Electricity storage refers to technologies that store electrical energy and release it on demand when it is most needed. The storage process often involves conversion of electricity to other forms of energy and back again.2 With its unique ability to absorb, store and then reinject electricity, electricity storage3 is seen as a key solution for addressing the technical challenges associated with renewables integration alongside other solutions (e.g. more flexible demand, accelerated ramping of traditional power plants). Consequently, storage is garnering increasing
interest in the power sector and is expected to play a key role in the next stages of the energy transition.
Based on recent analysis by the International Renewable Energy Agency the renewable share of global power generation is expected to grow from 25% today to 86% in 2050. The growth is especially strong for VRE technologies – mainly solar photovoltaic (PV) and wind power – with an increase from 4.5% of power generation in 2015 to around 60% in 2050. Furthermore, almost half of PV deployment could be achieved in a distributed manner in the residential and commercial sectors, in both urban and rural locations (Figure 1).
The role of electricity storage in VRE integration
Since the first quarter of the 20th century electricity storage, mainly in the form of pumped hydro, has been used to provide a wide range of grid services that support the economic, resilient and reliable operation of power systems. The great majority of global electricity storage capacity deployed up to the present day is pumped hydro due to its favourable technical and economic characteristics (IRENA, 2017a). Over the last hundred years, the electricity storage industry has continued to evolve and adapt to changing energy and operational requirements and advances in technology.
The services that electricity storage can provide depend on the point of interconnection in the power system. For example, when connected to the grid at the transmission level, electricity storage can support increasing shares of VRE (as explained above), participate in electricity market bidding to buy and sell electricity, and provide ancillary services at the various timescales relevant to technical capabilities of each technology. When connected at the distribution level, electricity storage can provide all of the above services and in addition can be used to provide power quality and reliability services at the local substation, defer distribution capacity investment, and support integration of distributed renewable energy. It can also be connected to other generation facilities, allowing for higher price capture, provision of grid services and at the same time savings on connection costs. Finally, electricity storage can be placed behind the meter (Figure 5) to support a customer in increasing PV selfconsumption, thereby reducing electricity bills (where time-of-use demand-side management schemes exist), improving power quality and reliability, and potentially
enabling participation in energy management, wholesale and ancillary services markets through aggregators.

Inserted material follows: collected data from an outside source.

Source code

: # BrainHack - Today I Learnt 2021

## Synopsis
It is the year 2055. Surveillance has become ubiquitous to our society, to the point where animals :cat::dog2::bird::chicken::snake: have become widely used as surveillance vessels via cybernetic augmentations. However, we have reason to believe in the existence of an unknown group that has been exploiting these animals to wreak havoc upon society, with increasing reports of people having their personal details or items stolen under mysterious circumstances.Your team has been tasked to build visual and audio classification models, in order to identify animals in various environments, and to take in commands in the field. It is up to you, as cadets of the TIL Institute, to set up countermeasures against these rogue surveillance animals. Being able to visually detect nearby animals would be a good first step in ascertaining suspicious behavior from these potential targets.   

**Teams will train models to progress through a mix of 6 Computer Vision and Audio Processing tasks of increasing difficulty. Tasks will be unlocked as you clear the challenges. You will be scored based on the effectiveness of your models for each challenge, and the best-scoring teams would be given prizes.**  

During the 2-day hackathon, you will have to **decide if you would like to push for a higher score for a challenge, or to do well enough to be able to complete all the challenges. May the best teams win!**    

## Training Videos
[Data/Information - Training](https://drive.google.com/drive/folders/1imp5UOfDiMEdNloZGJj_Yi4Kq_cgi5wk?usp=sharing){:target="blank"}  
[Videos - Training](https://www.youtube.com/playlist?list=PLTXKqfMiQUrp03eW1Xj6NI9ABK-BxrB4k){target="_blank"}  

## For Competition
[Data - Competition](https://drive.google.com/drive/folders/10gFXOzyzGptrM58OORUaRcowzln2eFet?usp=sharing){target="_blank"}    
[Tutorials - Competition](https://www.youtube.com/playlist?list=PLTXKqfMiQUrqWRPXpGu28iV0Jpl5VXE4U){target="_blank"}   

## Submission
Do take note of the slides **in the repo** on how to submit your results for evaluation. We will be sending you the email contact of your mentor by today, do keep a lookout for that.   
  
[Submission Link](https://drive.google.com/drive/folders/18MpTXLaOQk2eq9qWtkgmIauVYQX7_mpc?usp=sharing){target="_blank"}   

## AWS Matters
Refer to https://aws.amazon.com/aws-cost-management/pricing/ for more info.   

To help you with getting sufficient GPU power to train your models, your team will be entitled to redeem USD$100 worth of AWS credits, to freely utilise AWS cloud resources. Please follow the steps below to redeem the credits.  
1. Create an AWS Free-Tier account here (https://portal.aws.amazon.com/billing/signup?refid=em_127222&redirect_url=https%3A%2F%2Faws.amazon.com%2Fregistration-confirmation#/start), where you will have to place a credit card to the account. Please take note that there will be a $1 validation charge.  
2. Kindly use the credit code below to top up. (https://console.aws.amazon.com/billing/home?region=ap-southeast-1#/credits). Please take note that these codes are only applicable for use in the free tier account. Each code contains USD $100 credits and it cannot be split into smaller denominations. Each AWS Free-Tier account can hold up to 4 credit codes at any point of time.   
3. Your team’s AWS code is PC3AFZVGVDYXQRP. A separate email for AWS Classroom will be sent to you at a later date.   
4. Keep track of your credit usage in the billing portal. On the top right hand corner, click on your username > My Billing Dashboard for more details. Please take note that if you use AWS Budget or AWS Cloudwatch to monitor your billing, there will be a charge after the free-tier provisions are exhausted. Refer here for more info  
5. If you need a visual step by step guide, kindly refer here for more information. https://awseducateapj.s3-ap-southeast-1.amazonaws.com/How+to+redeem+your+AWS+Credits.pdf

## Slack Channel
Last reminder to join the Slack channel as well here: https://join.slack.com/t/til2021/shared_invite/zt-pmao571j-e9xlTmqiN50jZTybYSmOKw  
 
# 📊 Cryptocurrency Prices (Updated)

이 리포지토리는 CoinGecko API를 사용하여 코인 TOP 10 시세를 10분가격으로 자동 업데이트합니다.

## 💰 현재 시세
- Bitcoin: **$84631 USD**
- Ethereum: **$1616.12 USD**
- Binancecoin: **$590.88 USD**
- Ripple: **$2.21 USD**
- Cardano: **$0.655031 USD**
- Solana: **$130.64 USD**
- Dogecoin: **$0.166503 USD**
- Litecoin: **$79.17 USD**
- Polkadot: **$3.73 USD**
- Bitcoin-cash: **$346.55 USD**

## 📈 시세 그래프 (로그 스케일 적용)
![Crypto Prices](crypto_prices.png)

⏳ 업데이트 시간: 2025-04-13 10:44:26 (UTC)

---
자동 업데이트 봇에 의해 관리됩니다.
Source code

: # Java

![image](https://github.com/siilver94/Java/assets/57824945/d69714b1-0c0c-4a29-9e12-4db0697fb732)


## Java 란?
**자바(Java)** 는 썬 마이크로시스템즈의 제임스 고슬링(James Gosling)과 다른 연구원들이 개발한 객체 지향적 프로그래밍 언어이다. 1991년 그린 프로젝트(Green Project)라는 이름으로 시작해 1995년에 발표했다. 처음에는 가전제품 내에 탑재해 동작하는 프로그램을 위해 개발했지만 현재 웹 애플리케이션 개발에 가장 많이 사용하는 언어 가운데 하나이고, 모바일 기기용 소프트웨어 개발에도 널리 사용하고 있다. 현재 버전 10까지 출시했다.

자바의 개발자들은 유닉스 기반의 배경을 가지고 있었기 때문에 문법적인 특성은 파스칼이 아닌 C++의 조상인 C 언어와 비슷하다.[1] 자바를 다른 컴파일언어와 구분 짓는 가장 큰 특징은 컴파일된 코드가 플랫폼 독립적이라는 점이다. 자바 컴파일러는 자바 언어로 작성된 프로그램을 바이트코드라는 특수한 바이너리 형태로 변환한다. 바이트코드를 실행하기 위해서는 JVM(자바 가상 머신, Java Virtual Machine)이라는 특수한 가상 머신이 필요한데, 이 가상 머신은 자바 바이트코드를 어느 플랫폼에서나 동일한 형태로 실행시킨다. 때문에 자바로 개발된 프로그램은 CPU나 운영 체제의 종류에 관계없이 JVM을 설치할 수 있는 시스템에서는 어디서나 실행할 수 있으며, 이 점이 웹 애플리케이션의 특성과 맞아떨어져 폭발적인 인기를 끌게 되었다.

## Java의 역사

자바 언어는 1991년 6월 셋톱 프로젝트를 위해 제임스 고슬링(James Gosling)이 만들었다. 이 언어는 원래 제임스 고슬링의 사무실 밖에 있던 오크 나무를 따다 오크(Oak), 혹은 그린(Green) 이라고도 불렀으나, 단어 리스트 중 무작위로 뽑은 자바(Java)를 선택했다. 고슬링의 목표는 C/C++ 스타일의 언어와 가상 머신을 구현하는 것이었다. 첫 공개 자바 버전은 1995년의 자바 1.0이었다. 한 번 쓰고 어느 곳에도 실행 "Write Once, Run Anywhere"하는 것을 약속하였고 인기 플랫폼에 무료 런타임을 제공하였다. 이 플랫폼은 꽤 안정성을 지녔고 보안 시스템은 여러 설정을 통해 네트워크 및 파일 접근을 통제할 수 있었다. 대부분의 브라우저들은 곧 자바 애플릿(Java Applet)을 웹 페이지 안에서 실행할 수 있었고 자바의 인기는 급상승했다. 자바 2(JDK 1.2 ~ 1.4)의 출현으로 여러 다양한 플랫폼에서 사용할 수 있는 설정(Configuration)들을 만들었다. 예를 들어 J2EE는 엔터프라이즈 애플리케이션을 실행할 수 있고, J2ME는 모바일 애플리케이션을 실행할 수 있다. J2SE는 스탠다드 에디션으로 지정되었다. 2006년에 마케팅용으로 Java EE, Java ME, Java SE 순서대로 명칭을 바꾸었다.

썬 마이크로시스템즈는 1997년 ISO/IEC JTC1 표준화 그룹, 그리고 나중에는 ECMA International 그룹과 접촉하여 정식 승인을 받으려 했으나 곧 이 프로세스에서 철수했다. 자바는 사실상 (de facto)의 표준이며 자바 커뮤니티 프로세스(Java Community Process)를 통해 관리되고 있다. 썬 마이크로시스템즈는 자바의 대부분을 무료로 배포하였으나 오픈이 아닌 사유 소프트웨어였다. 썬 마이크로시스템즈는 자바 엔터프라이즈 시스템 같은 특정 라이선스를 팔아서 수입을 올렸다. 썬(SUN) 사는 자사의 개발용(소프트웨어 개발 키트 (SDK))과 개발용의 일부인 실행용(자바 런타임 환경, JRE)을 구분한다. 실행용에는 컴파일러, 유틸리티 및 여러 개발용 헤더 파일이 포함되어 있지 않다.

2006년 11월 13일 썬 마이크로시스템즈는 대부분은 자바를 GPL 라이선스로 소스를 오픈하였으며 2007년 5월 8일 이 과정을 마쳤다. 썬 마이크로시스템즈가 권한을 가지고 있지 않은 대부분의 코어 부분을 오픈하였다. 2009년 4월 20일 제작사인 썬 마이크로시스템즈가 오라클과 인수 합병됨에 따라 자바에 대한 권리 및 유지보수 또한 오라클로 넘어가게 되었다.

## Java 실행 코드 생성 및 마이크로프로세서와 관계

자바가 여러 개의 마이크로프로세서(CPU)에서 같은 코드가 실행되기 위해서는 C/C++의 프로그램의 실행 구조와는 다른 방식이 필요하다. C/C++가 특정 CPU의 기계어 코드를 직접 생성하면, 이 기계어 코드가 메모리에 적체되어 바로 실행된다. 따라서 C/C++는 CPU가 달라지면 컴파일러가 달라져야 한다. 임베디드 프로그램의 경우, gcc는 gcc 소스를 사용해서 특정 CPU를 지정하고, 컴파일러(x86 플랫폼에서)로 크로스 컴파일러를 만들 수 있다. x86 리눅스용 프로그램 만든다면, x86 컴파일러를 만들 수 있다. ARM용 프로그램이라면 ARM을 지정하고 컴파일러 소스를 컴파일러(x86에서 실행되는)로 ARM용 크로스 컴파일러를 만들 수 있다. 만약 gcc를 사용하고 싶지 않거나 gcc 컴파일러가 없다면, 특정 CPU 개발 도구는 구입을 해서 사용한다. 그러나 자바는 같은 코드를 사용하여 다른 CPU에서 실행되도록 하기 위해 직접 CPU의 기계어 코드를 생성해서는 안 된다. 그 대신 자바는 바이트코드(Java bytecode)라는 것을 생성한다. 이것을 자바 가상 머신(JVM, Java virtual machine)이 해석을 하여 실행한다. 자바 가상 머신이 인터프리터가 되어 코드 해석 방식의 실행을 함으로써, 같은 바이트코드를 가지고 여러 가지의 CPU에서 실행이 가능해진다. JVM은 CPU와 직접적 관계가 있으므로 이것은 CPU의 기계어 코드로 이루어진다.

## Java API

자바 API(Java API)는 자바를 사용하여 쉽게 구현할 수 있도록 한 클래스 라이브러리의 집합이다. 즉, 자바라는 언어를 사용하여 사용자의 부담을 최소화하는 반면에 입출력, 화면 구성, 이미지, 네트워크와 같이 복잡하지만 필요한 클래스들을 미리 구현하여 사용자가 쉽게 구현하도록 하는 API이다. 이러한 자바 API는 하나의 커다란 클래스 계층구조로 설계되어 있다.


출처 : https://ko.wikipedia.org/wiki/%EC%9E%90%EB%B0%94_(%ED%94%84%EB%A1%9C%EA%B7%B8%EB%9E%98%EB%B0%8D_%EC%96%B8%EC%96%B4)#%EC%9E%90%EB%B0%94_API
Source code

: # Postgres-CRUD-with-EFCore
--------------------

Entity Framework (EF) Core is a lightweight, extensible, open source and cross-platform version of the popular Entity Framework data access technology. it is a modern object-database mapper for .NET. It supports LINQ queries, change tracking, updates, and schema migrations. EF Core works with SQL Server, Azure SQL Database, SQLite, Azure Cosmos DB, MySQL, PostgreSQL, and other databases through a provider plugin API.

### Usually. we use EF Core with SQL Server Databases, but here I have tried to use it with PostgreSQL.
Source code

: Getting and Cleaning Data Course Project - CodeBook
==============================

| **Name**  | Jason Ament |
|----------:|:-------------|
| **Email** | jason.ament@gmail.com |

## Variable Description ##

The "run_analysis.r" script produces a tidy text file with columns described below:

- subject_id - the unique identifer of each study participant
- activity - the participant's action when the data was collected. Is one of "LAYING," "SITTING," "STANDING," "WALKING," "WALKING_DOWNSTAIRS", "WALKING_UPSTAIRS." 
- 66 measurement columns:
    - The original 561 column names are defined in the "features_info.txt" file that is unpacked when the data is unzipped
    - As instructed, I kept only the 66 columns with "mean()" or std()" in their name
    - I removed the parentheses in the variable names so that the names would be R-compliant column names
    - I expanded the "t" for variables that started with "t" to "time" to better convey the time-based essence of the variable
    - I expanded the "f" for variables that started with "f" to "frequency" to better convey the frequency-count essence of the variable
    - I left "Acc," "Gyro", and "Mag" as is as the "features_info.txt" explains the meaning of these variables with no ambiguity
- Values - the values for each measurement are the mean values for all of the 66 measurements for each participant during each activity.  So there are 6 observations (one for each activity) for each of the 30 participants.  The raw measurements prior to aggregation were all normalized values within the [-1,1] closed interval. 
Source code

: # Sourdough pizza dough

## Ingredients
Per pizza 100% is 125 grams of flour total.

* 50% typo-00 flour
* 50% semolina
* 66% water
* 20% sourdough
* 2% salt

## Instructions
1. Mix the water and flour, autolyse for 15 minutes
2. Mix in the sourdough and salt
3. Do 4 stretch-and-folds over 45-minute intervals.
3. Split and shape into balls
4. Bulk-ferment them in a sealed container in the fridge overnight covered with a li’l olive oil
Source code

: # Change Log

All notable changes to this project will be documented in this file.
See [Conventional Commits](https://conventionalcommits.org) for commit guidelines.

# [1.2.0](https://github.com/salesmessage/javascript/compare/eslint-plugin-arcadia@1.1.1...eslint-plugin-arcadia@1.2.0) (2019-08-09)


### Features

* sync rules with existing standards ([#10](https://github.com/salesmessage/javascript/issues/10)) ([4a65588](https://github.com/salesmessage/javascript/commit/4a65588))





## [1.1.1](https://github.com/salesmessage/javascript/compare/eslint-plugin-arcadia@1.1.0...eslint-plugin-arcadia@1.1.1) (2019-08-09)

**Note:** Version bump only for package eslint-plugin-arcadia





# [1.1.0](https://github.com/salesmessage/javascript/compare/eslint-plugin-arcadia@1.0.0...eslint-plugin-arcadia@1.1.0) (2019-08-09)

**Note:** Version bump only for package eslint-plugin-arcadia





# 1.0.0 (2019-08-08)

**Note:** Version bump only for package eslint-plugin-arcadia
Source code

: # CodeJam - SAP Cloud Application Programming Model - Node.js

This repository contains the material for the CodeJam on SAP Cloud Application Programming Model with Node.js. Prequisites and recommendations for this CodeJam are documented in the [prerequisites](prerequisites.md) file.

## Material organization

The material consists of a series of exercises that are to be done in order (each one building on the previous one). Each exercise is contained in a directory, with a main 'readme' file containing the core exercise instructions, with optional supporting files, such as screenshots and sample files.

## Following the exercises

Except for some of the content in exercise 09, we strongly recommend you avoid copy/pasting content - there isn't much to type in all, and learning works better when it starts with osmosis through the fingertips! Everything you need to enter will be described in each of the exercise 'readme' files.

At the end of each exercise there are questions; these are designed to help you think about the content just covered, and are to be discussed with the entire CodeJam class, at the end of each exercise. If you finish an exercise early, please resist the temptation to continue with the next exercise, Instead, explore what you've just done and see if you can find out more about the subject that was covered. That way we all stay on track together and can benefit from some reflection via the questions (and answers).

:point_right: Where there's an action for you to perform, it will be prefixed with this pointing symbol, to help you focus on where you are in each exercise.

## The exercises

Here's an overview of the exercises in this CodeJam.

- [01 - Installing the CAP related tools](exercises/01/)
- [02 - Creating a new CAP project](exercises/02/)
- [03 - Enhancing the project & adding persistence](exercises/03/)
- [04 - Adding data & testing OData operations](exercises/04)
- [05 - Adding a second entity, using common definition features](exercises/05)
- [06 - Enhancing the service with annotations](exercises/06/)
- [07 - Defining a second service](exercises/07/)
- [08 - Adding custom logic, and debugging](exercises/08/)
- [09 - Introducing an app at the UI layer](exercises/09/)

Physical location and operational mode (coupled with generators or standalone), along with the regulatory environment and market structure under which electricity storage operates, greatly affect the type of analysis needed to estimate both system-wide and project-wide
benefits of electricity storage. These considerations are explained in more detail in Phase 3. For example, electricity storage can be operated as a standalone unit or co-located with generation facilities, e.g. solar PV and wind farms. In the case that storage is co-located with
a PV farm, rather than being a standalone unit it is an asset of a “hybrid power plant.
Utilising the system-marginal prices from Phase 3, the various services a storage project can provide can be optimised to maximise the revenue the project receives. As a result of the optimisation, the hour-to-hour (or intra-hour) dispatch of the electricity storage project and
stacking of its various revenue streams can be visualised. Figure 7 shows the type of output from storage service stacking that can be expected from Phase 4. In this illustration, the entire capacity of a 6 megawatt-hour (MWh) electricity storage facility is used to shift VRE from hours 11–14 to hours 18–21.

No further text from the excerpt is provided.